All of lore.kernel.org
 help / color / mirror / Atom feed
From: Liam Howlett <liam.howlett@oracle.com>
To: Suren Baghdasaryan <surenb@google.com>
Cc: Andrew Morton <akpm@linux-foundation.org>,
	"mhocko@suse.com" <mhocko@suse.com>,
	"rientjes@google.com" <rientjes@google.com>,
	"willy@infradead.org" <willy@infradead.org>,
	"hannes@cmpxchg.org" <hannes@cmpxchg.org>,
	"guro@fb.com" <guro@fb.com>,
	"minchan@kernel.org" <minchan@kernel.org>,
	"kirill@shutemov.name" <kirill@shutemov.name>,
	"aarcange@redhat.com" <aarcange@redhat.com>,
	"brauner@kernel.org" <brauner@kernel.org>,
	"hch@infradead.org" <hch@infradead.org>,
	"oleg@redhat.com" <oleg@redhat.com>,
	"david@redhat.com" <david@redhat.com>,
	"jannh@google.com" <jannh@google.com>,
	"shakeelb@google.com" <shakeelb@google.com>,
	"peterx@redhat.com" <peterx@redhat.com>,
	"jhubbard@nvidia.com" <jhubbard@nvidia.com>,
	"shuah@kernel.org" <shuah@kernel.org>,
	"linux-kernel@vger.kernel.org" <linux-kernel@vger.kernel.org>,
	"linux-mm@kvack.org" <linux-mm@kvack.org>,
	"kernel-team@android.com" <kernel-team@android.com>
Subject: Re: [PATCH v2 1/2] mm: drop oom code from exit_mmap
Date: Thu, 19 May 2022 22:34:44 +0000	[thread overview]
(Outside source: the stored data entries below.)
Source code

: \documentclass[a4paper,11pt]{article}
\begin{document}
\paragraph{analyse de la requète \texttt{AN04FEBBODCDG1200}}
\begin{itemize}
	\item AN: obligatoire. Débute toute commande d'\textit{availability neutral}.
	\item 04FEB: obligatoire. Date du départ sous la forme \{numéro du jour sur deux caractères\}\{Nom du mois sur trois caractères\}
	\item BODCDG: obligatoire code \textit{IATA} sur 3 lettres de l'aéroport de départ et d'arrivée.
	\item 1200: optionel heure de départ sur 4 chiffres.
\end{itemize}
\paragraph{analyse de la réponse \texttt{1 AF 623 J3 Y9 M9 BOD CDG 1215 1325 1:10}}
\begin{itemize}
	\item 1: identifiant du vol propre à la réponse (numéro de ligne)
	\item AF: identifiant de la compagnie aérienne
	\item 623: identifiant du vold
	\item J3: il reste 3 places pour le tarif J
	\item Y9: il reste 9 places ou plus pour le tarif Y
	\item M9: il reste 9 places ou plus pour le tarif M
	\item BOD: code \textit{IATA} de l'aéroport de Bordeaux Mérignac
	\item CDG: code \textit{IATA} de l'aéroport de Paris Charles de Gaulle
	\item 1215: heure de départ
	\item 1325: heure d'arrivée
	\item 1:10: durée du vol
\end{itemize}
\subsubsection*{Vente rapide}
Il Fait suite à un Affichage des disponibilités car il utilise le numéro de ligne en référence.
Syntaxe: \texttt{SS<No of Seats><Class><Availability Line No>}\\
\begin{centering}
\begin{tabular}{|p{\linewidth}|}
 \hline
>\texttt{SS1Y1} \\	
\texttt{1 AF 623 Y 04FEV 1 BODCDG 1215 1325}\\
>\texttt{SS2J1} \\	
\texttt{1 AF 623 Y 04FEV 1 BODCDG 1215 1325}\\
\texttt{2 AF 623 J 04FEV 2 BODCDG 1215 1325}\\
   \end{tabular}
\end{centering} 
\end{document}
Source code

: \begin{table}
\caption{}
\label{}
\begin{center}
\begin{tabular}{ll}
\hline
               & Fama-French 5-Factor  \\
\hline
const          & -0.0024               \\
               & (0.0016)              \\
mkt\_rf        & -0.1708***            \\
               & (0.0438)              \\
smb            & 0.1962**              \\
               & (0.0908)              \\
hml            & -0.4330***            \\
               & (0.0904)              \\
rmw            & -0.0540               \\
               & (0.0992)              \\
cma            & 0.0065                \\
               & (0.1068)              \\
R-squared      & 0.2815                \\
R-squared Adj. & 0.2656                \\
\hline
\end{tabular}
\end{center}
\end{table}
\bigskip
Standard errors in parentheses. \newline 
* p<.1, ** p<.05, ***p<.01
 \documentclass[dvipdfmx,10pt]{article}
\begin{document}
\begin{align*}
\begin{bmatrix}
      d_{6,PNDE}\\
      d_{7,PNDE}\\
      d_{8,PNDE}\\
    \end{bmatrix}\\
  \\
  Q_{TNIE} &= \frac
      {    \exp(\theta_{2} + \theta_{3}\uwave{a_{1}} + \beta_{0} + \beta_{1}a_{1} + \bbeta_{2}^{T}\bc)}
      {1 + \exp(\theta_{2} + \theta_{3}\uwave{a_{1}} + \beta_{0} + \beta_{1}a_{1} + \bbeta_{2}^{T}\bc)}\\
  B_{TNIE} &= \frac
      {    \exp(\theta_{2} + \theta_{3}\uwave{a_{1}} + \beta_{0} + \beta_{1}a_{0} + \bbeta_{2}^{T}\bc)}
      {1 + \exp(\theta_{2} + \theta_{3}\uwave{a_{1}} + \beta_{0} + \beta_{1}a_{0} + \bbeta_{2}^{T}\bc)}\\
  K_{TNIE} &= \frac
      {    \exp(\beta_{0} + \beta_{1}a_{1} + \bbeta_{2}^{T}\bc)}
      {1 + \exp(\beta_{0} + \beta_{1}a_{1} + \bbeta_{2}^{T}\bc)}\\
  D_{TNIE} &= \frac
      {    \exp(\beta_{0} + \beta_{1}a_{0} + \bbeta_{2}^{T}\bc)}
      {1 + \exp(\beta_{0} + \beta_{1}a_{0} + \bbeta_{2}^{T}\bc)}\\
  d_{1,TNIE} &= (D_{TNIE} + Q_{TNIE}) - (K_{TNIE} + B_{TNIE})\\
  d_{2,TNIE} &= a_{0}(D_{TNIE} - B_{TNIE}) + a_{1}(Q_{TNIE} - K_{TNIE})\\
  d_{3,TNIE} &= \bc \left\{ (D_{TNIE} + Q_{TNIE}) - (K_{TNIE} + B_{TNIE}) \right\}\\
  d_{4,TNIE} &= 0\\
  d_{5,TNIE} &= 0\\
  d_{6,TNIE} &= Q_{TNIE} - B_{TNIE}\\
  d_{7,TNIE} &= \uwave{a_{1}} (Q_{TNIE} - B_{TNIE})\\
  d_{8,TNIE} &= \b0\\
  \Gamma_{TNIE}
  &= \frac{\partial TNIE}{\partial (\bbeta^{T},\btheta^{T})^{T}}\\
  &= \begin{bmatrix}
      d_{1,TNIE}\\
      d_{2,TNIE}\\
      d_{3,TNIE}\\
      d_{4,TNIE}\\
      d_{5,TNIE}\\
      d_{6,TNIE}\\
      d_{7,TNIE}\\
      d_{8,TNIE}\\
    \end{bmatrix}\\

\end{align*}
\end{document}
Message-ID: <20220519223438.qx35hbpfnnfnpouw@revolver> (raw)
In-Reply-To: <CAJuCfpF4XjBmNGBe57aP0MYQguR4qHqeP=jeG87RcrAV4ODZYg@mail.gmail.com>

* Suren Baghdasaryan <surenb@google.com> [220519 17:44]:
> On Thu, May 19, 2022 at 1:33 PM Liam Howlett <liam.howlett@oracle.com> wrote:
> >
> > * Andrew Morton <akpm@linux-foundation.org> [220519 15:29]:
> > > On Mon, 16 May 2022 00:56:18 -0700 Suren Baghdasaryan <surenb@google.com> wrote:
> > >
> > > > The primary reason to invoke the oom reaper from the exit_mmap path used
> > > > to be a prevention of an excessive oom killing if the oom victim exit
> > > > races with the oom reaper (see [1] for more details). The invocation has
> > > > moved around since then because of the interaction with the munlock
> > > > logic but the underlying reason has remained the same (see [2]).
> > > >
> > > > Munlock code is no longer a problem since [3] and there shouldn't be
> > > > any blocking operation before the memory is unmapped by exit_mmap so
> > > > the oom reaper invocation can be dropped. The unmapping part can be done
> > > > with the non-exclusive mmap_sem and the exclusive one is only required
> > > > when page tables are freed.
> > > >
> > > > Remove the oom_reaper from exit_mmap which will make the code easier to
> > > > read. This is really unlikely to make any observable difference although
> > > > some microbenchmarks could benefit from one less branch that needs to be
> > > > evaluated even though it almost never is true.
> > > >
> > >
> > > Liam, this mucks "mm: start tracking VMAs with maple tree" somewhat.
> > >
> > > > --- a/include/linux/oom.h
> > > > +++ b/include/linux/oom.h
> > > > @@ -106,8 +106,6 @@ static inline vm_fault_t check_stable_address_space(struct mm_struct *mm)
> > > >     return 0;
> > > >  }
> > > >
> > > > -bool __oom_reap_task_mm(struct mm_struct *mm);
> > > > -
> > > >  long oom_badness(struct task_struct *p,
> > > >             unsigned long totalpages);
> > > >
> > > > diff --git a/mm/mmap.c b/mm/mmap.c
> > > > index 313b57d55a63..ded42150e706 100644
> > > > --- a/mm/mmap.c
> > > > +++ b/mm/mmap.c
> > > > @@ -3105,30 +3105,13 @@ void exit_mmap(struct mm_struct *mm)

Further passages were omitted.